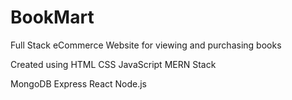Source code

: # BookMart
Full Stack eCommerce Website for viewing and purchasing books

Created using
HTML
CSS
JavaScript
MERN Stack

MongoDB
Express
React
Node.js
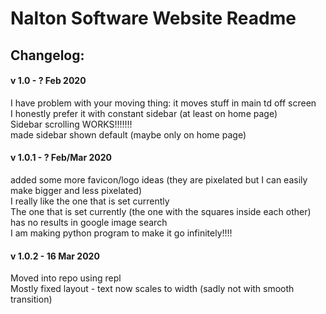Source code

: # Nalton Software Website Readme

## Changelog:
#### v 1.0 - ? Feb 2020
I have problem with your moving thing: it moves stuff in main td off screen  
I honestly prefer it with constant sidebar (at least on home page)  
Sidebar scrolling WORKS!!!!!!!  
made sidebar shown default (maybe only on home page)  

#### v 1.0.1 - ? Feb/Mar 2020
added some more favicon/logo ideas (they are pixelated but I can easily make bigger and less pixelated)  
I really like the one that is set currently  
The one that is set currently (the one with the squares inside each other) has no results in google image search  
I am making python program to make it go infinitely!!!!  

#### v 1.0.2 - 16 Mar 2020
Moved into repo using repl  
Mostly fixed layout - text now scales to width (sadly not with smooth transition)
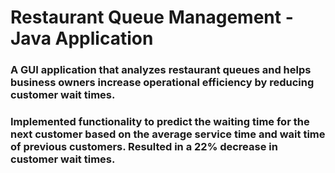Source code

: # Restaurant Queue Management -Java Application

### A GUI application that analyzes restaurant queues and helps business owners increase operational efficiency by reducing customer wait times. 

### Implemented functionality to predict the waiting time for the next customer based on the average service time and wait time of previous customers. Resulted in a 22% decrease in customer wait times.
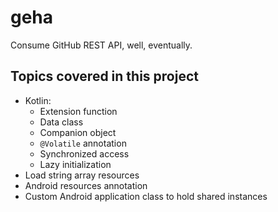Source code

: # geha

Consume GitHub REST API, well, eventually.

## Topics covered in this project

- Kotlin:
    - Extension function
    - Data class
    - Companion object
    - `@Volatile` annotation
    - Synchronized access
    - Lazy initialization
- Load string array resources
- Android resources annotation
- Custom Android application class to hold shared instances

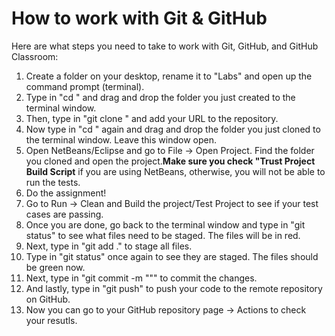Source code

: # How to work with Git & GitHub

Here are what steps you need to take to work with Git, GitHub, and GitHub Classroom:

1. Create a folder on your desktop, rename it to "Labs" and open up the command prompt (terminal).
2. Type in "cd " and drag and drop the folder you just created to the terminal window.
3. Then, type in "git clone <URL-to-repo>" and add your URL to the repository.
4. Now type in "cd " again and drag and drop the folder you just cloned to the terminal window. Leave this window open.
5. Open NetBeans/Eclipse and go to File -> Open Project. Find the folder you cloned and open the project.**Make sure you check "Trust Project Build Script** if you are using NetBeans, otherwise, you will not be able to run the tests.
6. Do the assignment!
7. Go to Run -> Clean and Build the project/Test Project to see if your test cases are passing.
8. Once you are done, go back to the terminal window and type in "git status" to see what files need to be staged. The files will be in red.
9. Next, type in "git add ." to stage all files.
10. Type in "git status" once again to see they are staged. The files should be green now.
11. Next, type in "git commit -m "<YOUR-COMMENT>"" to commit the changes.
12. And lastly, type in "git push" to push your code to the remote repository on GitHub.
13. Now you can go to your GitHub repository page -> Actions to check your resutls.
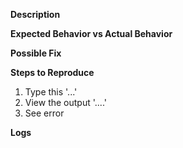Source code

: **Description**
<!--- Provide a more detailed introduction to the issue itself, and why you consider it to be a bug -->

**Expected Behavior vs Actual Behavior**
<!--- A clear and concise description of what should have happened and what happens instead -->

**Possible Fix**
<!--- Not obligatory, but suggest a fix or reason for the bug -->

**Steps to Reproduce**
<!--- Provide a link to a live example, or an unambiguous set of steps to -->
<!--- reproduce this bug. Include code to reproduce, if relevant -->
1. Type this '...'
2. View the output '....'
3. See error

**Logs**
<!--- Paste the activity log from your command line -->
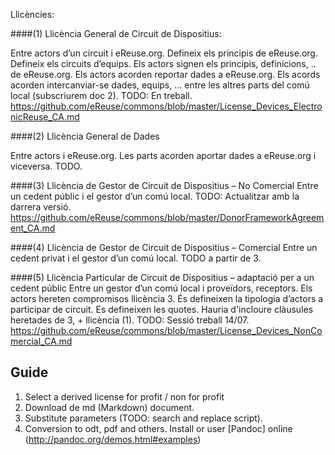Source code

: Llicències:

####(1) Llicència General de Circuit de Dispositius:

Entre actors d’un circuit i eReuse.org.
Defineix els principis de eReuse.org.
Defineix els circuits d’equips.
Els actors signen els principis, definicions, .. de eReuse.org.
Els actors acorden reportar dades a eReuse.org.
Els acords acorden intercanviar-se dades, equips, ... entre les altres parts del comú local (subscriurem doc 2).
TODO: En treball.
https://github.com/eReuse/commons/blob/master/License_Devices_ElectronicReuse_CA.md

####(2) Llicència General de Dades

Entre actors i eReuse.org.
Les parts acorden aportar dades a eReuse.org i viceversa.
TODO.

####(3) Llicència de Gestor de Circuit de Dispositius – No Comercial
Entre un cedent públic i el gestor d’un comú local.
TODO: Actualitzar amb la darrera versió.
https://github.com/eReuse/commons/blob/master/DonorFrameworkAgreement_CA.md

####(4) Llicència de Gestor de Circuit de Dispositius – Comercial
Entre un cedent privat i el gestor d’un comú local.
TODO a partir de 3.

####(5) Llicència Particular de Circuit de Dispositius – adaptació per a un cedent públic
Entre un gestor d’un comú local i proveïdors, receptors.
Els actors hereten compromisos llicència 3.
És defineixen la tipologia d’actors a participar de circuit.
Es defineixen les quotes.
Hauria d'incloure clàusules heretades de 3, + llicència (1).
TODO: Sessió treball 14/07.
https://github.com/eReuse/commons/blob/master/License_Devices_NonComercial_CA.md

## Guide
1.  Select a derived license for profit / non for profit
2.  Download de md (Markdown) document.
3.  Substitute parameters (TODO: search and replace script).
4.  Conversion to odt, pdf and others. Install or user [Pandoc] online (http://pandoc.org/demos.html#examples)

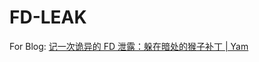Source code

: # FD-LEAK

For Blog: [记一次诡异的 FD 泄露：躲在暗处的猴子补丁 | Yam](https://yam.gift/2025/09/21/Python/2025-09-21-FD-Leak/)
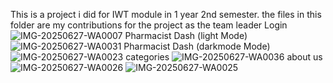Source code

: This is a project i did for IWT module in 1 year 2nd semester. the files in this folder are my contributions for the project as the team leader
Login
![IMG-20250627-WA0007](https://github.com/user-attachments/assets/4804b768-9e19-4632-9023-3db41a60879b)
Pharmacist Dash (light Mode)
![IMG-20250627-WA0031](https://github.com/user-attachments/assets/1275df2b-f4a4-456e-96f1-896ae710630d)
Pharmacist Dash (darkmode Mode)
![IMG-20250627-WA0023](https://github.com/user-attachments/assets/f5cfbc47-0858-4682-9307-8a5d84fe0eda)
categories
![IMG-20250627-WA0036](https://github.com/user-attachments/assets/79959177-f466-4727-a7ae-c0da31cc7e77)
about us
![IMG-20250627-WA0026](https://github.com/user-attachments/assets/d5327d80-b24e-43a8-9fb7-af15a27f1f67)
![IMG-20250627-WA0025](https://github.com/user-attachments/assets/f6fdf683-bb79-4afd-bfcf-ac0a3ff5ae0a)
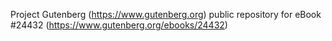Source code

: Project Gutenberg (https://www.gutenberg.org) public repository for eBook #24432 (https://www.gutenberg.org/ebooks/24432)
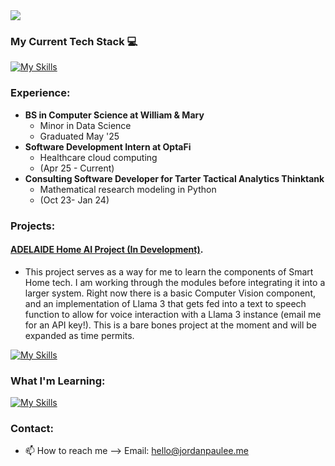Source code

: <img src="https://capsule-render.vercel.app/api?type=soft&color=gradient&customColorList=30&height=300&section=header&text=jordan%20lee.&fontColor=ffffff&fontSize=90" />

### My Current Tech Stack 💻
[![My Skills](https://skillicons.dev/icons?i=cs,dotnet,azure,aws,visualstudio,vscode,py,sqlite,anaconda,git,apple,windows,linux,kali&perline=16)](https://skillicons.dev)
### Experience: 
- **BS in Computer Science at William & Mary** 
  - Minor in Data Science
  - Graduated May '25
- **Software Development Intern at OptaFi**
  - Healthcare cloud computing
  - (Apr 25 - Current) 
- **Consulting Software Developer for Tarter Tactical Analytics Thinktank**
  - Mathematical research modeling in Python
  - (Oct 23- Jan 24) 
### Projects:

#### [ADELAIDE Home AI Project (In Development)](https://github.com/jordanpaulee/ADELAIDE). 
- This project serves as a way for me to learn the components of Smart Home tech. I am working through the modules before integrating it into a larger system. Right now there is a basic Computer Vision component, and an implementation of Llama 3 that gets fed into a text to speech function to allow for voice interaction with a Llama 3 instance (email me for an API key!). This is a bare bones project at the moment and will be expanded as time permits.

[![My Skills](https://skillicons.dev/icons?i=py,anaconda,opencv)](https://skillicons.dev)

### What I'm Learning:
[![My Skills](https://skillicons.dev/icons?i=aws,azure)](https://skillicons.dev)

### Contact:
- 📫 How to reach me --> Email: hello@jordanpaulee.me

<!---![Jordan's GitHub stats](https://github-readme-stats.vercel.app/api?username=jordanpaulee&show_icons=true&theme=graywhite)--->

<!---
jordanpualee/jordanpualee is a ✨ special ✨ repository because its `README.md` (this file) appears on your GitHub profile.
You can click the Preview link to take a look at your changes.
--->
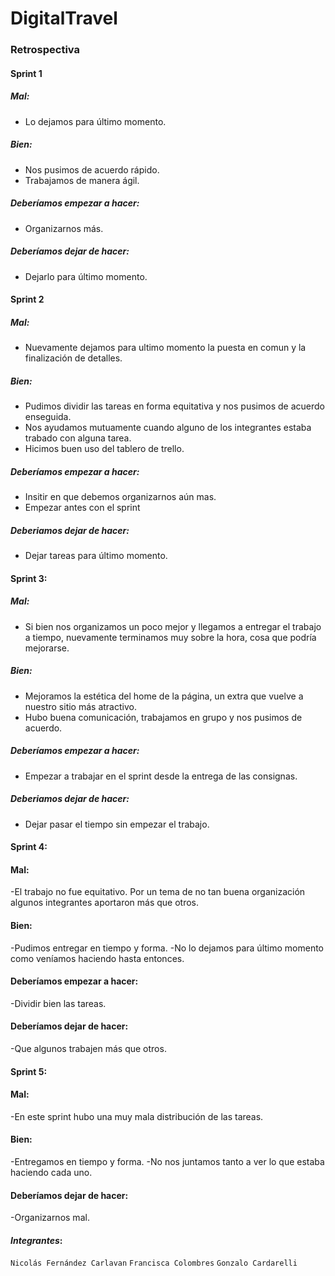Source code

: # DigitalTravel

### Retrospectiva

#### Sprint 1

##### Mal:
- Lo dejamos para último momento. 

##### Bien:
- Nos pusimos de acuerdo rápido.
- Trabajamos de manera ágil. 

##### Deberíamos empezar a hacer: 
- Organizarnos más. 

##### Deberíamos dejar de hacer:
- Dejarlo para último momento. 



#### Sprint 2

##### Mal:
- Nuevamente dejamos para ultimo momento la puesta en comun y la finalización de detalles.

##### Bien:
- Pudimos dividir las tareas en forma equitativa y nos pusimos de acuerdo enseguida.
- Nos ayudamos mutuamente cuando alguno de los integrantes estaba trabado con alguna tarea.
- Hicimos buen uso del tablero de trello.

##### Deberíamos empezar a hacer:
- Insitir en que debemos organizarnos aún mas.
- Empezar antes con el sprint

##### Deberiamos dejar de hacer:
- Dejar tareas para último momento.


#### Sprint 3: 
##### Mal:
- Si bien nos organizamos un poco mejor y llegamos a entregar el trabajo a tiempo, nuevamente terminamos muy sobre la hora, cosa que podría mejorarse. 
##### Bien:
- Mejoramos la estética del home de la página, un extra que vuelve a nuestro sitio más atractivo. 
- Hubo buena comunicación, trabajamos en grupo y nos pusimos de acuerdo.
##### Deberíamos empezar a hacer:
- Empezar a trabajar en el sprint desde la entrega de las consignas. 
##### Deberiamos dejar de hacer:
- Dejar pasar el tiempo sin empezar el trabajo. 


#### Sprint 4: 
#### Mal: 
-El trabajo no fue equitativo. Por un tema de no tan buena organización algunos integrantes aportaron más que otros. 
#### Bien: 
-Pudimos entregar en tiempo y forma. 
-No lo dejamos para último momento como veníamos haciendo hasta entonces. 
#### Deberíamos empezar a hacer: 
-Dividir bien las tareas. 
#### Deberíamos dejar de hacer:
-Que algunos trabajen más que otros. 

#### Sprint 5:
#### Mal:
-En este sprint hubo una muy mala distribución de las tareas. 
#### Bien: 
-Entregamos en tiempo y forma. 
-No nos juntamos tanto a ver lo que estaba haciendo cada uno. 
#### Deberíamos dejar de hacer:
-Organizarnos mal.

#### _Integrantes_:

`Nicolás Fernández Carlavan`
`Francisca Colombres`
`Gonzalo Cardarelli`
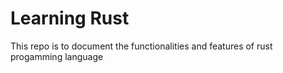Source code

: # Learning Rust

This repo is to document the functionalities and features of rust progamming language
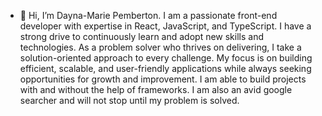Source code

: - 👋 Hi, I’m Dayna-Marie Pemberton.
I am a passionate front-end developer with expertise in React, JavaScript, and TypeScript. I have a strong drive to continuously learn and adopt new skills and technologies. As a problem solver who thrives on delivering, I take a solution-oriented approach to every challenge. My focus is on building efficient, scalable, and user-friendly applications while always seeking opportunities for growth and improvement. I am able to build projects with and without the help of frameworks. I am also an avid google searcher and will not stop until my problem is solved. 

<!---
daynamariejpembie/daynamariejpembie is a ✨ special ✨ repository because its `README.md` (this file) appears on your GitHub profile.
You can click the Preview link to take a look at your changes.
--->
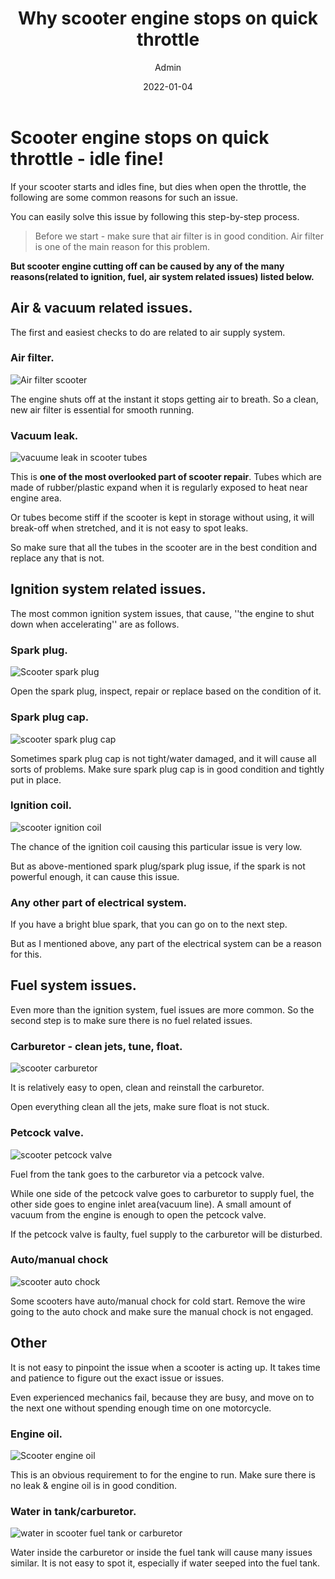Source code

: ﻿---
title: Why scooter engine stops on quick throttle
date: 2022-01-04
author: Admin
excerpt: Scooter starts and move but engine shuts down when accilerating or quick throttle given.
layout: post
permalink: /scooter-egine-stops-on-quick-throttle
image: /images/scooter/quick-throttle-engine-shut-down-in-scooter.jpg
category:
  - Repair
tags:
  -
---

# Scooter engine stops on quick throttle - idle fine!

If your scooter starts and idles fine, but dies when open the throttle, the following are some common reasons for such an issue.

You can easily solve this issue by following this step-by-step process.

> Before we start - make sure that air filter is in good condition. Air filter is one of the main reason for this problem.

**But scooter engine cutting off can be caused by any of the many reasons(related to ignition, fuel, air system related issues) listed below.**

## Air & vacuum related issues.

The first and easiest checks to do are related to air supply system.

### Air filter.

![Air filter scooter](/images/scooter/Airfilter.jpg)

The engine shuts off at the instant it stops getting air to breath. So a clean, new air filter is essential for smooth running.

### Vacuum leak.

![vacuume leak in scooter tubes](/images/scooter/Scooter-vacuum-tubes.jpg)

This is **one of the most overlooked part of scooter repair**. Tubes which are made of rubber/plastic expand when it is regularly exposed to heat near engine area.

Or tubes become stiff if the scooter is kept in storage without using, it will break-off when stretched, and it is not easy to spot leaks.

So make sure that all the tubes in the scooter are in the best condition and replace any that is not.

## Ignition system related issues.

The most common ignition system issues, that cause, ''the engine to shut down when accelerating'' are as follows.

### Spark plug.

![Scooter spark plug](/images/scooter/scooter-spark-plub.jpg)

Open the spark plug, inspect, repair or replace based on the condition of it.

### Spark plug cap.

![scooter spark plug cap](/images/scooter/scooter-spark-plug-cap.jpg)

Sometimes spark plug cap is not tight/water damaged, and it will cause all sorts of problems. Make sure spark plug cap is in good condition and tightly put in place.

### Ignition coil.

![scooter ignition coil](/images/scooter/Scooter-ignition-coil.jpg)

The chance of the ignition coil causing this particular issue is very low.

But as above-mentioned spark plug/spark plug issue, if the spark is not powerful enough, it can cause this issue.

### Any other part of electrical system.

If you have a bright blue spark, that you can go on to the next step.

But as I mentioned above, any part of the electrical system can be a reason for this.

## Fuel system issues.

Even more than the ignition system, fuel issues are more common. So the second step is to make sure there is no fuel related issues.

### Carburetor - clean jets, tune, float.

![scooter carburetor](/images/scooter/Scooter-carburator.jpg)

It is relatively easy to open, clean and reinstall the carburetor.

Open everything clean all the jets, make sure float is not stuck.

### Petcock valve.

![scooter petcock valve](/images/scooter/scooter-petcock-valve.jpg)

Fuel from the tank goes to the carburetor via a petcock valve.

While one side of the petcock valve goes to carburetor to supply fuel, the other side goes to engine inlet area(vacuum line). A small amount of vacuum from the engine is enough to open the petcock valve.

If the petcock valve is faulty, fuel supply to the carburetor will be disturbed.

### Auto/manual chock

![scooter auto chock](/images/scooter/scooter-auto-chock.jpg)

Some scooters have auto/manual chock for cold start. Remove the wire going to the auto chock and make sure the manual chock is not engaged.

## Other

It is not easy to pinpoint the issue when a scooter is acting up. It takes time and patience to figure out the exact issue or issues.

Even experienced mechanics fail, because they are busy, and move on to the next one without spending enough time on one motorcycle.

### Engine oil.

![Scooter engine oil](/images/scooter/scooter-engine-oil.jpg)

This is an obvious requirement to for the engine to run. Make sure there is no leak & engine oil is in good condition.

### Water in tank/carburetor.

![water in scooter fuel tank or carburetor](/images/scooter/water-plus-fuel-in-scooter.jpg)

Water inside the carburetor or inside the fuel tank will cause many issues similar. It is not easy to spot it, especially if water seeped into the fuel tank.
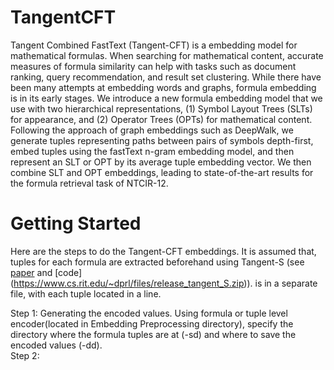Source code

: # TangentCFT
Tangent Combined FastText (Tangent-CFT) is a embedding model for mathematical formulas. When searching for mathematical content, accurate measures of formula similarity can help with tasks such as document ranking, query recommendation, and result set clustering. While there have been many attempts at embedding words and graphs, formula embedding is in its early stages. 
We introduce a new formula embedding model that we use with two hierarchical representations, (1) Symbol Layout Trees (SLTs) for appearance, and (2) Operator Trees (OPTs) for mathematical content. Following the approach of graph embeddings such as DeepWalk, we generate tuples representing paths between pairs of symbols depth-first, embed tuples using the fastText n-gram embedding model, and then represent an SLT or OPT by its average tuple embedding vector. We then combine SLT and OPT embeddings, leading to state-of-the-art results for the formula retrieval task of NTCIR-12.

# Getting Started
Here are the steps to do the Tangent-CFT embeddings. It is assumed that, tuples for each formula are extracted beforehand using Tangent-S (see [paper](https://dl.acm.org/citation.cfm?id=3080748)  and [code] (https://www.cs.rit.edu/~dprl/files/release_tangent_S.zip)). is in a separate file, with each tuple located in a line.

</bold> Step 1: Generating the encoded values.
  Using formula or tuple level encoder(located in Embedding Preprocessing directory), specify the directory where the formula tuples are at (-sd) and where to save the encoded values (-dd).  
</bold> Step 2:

--*--

TRY IT =>
Please reproduce the listing exactly from its opening line through the line that contains "Git & GitHub", both included, with all pictures omitted.

ANSWER BOX =>
Source code

: # BookMart
Full Stack eCommerce Website for viewing and purchasing books

Created using
HTML
CSS
JavaScript
MERN Stack

MongoDB
Express
React
Node.js
Source code

: # Nalton Software Website Readme

## Changelog:
#### v 1.0 - ? Feb 2020
I have problem with your moving thing: it moves stuff in main td off screen  
I honestly prefer it with constant sidebar (at least on home page)  
Sidebar scrolling WORKS!!!!!!!  
made sidebar shown default (maybe only on home page)  

#### v 1.0.1 - ? Feb/Mar 2020
added some more favicon/logo ideas (they are pixelated but I can easily make bigger and less pixelated)  
I really like the one that is set currently  
The one that is set currently (the one with the squares inside each other) has no results in google image search  
I am making python program to make it go infinitely!!!!  

#### v 1.0.2 - 16 Mar 2020
Moved into repo using repl  
Mostly fixed layout - text now scales to width (sadly not with smooth transition)
Source code

: # Restaurant Queue Management -Java Application

### A GUI application that analyzes restaurant queues and helps business owners increase operational efficiency by reducing customer wait times. 

### Implemented functionality to predict the waiting time for the next customer based on the average service time and wait time of previous customers. Resulted in a 22% decrease in customer wait times.
Source code

: # geha

Consume GitHub REST API, well, eventually.

## Topics covered in this project

- Kotlin:
    - Extension function
    - Data class
    - Companion object
    - `@Volatile` annotation
    - Synchronized access
    - Lazy initialization
- Load string array resources
- Android resources annotation
- Custom Android application class to hold shared instances

Source code

: # How to work with Git & GitHub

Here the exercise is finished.